• [What to work on]: Scan the entries below for lines holding "containing". Give the number of such lines alone.

Pictures paired with source code
*** Block opens ***

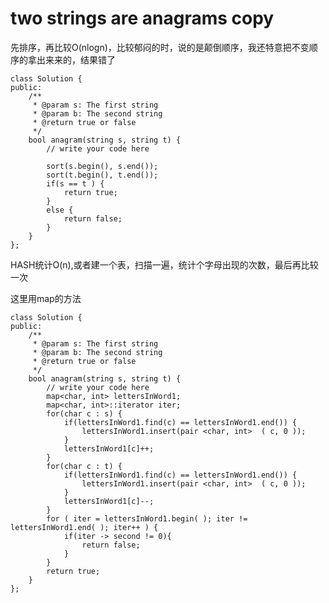 # two strings are anagrams copy


先排序，再比较O(nlogn)，比较郁闷的时，说的是颠倒顺序，我还特意把不变顺序的拿出来来的，结果错了

	class Solution {
	public:
	    /**
	     * @param s: The first string
	     * @param b: The second string
	     * @return true or false
	     */
	    bool anagram(string s, string t) {
	        // write your code here

	        sort(s.begin(), s.end());
	        sort(t.begin(), t.end());
	        if(s == t ) {
	            return true;
	        }
	        else {
	            return false;
	        }
	    }
	};

HASH统计O(n),或者建一个表，扫描一遍，统计个字母出现的次数，最后再比较一次

这里用map的方法

	class Solution {
	public:
	    /**
	     * @param s: The first string
	     * @param b: The second string
	     * @return true or false
	     */
	    bool anagram(string s, string t) {
	        // write your code here
	        map<char, int> lettersInWord1;
	        map<char, int>::iterator iter;
	        for(char c : s) {
	            if(lettersInWord1.find(c) == lettersInWord1.end()) {
	                lettersInWord1.insert(pair <char, int>  ( c, 0 ));
	            }
	            lettersInWord1[c]++;
	        }
	        for(char c : t) {
	            if(lettersInWord1.find(c) == lettersInWord1.end()) {
	                lettersInWord1.insert(pair <char, int>  ( c, 0 ));
	            }
	            lettersInWord1[c]--;
	        }
	        for ( iter = lettersInWord1.begin( ); iter != lettersInWord1.end( ); iter++ ) {
	            if(iter -> second != 0){
	                return false;
	            }
	        }
	        return true;
	    }
	};
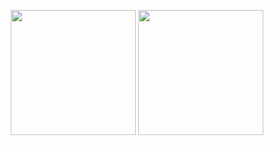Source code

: 
<p align="center">
  <img src="https://github.com/user-attachments/assets/b6c5ac1f-2900-464a-a6c9-4b7fcb39450d" width="200"/>
  <img src="https://github.com/user-attachments/assets/bd0371a5-a1c0-4e88-b7fe-04fac2f9fba6" width="200"/>
</p>
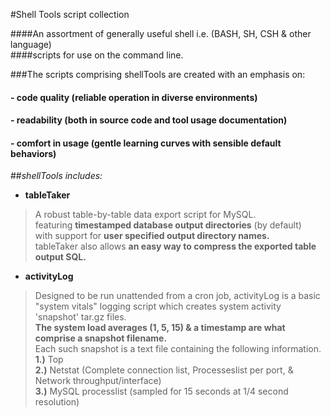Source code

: #Shell Tools script collection

####An assortment of generally useful shell i.e. (BASH, SH, CSH & other language)  
####scripts for use on the command line.

###The scripts comprising shellTools are created with an emphasis on:  
#### - code quality (reliable operation in diverse environments)  
#### - readability (both in source code and tool usage documentation)
#### - comfort in usage (gentle learning curves with sensible default behaviors)  

##_shellTools includes:_
* __tableTaker__  
> A robust table-by-table data export script for MySQL.  
> featuring __timestamped database output directories__ (by default)  
> with support for __user specified output directory names.__  
> tableTaker also allows __an easy way to compress the exported table output SQL.__
* __activityLog__  
> Designed to be run unattended from a cron job, activityLog is a basic  
> "system vitals" logging script which creates system activity 'snapshot' tar.gz files.  
> **The system load averages (1, 5, 15) & a timestamp are what comprise a snapshot filename.**  
> Each such snapshot is a text file containing the following information.  
> **1.)** Top  
> **2.)** Netstat (Complete connection list, Processeslist per port, & Network throughput/interface)   
> **3.)** MySQL processlist (sampled for 15 seconds at 1/4 second resolution)  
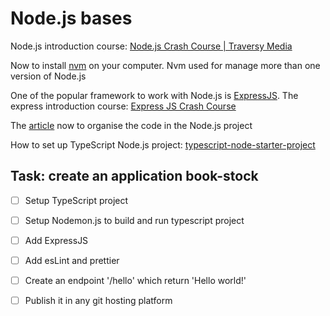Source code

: # Node.js bases

Node.js introduction course: [Node.js Crash Course | Traversy Media](https://www.youtube.com/watch?v=fBNz5xF-Kx4)

Now to install [nvm](https://github.com/nvm-sh/nvm) on your computer. Nvm used for manage more than one version of Node.js

One of the popular framework to work with Node.js is [ExpressJS](https://www.npmjs.com/package/express).
The express introduction course: [Express JS Crash Course](https://www.youtube.com/watch?v=L72fhGm1tfE)

The [article](https://blog.logrocket.com/organizing-express-js-project-structure-better-productivity/) now to organise the code in the Node.js project 

How to set up TypeScript Node.js project: [typescript-node-starter-project](https://khalilstemmler.com/blogs/typescript/node-starter-project/)


## Task: create an application book-stock
- [ ] Setup TypeScript project
- [ ] Setup Nodemon.js to build and run typescript project
- [ ] Add ExpressJS
- [ ] Add esLint and prettier
- [ ] Create an endpoint '/hello' which return 'Hello world!'
- [ ] Publish it in any git hosting platform

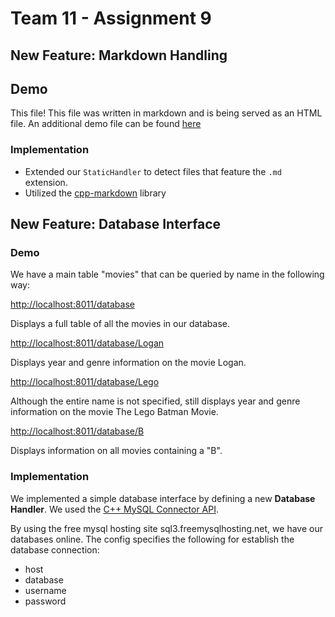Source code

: # Team 11 - Assignment 9 

## New Feature: Markdown Handling

## Demo

This file! This file was written in markdown and is being served as an HTML file.
An additional demo file can be found [here](http://localhost:8011/static1/markdown.md)

### Implementation 

* Extended our `StaticHandler` to detect files that feature the `.md` extension. 
* Utilized the [cpp-markdown](https://sourceforge.net/projects/cpp-markdown/) library

## New Feature: Database Interface 

### Demo

We have a main table "movies" that can be queried by name in the following way:

[http://localhost:8011/database](localhost:8011/database)

Displays a full table of all the movies in our database.

[http://localhost:8011/database/Logan](localhost:8011/database/Logan)

Displays year and genre information on the movie Logan.

[http://localhost:8011/database/Lego](localhost:8011/database/Lego)

Although the entire name is not specified, still displays year and genre information on the movie The Lego Batman Movie.

[http://localhost:8011/database/B](localhost:8011/database/B)

Displays information on all movies containing a "B".

### Implementation 
We implemented a simple database interface by defining a new **Database Handler**.
We used the [C++ MySQL Connector API](https://dev.mysql.com/doc/connector-cpp/en/).

By using the free mysql hosting site sql3.freemysqlhosting.net, we have our databases online.
The config specifies the following for establish the database connection:
* host
* database
* username
* password
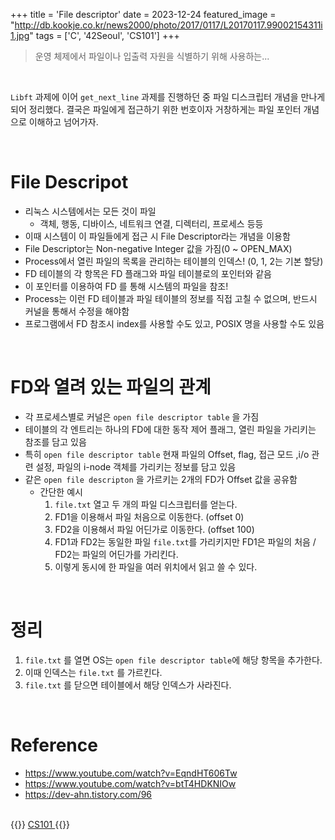 +++
title = 'File descriptor'
date = 2023-12-24
featured_image = "http://db.kookje.co.kr/news2000/photo/2017/0117/L20170117.99002154311i1.jpg"
tags = ['C', '42Seoul', 'CS101']
+++

> 운영 체제에서 파일이나 입출력 자원을 식별하기 위해 사용하는...

<br>

`Libft` 과제에 이어 `get_next_line` 과제를 진행하던 중 파일 디스크립터 개념을 만나게 되어 정리했다. 결국은 파일에게 접근하기 위한 번호이자 거창하게는 파일 포인터 개념으로 이해하고 넘어가자.

<br>

# File Descripot
- 리눅스 시스템에서는 모든 것이 파일
	- 객체, 행동, 디바이스, 네트워크 연결, 디렉터리, 프로세스 등등
- 이때 시스템이 이 파일들에게 접근 시 File Descriptor라는 개념을 이용함
- File Descriptor는 Non-negative Integer 값을 가짐(0 ~ OPEN_MAX)
- Process에서 열린 파일의 목록을 관리하는 테이블의 인덱스! (0, 1, 2는 기본 할당)
- FD 테이블의 각 항목은 FD 플래그와 파일 테이블로의 포인터와 같음
- 이 포인터를 이용하여 FD 를 통해 시스템의 파일을 참조!
- Process는 이런 FD 테이블과 파일 테이블의 정보를 직접 고칠 수 없으며, 반드시 커널을 통해서 수정을 해야함
- 프로그램에서 FD 참조시 index를 사용할 수도 있고, POSIX 명을 사용할 수도 있음

<br>

# FD와 열려 있는 파일의 관계
- 각 프로세스별로 커널은 `open file descriptor table` 을 가짐
- 테이블의 각 엔트리는 하나의 FD에 대한 동작 제어 플래그, 열린 파일을 가리키는 참조를 담고 있음
- 특히 `open file descriptor table` 현재 파일의 Offset, flag, 접근 모드 ,i/o 관련 설정, 파일의 i-node 객체를 가리키는 정보를 담고 있음
- 같은 `open file descripton` 을 가르키는 2개의 FD가 Offset 값을 공유함
	- 간단한 예시
		1. `file.txt` 열고 두 개의 파일 디스크립터를 얻는다.
		2. FD1을 이용해서 파일 처음으로 이동한다. (offset 0)
		3. FD2을 이용해서 파일 어딘가로 이동한다. (offset 100)
		4. FD1과 FD2는 동일한 파일 `file.txt`를 가리키지만 FD1은 파일의 처음 / FD2는 파일의 어딘가를  가리킨다.
		5. 이렇게 동시에 한 파일을 여러 위치에서 읽고 쓸 수 있다.

<br>

# 정리
1. `file.txt` 를 열면 OS는 `open file descriptor table`에 해당 항목을 추가한다.
2. 이때 인덱스는 `file.txt` 를 가르킨다.
3. `file.txt` 를 닫으면 테이블에서 해당 인덱스가 사라진다.

<br>

# Reference
- https://www.youtube.com/watch?v=EqndHT606Tw
- https://www.youtube.com/watch?v=btT4HDKNIOw
- https://dev-ahn.tistory.com/96

<br>
{{<alert>}}
<a href="https://elecbrandy.github.io/tags/CS101"> CS101 </a>
{{</alert>}}
<br>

*** Block closes ***

• [Expected output]: 2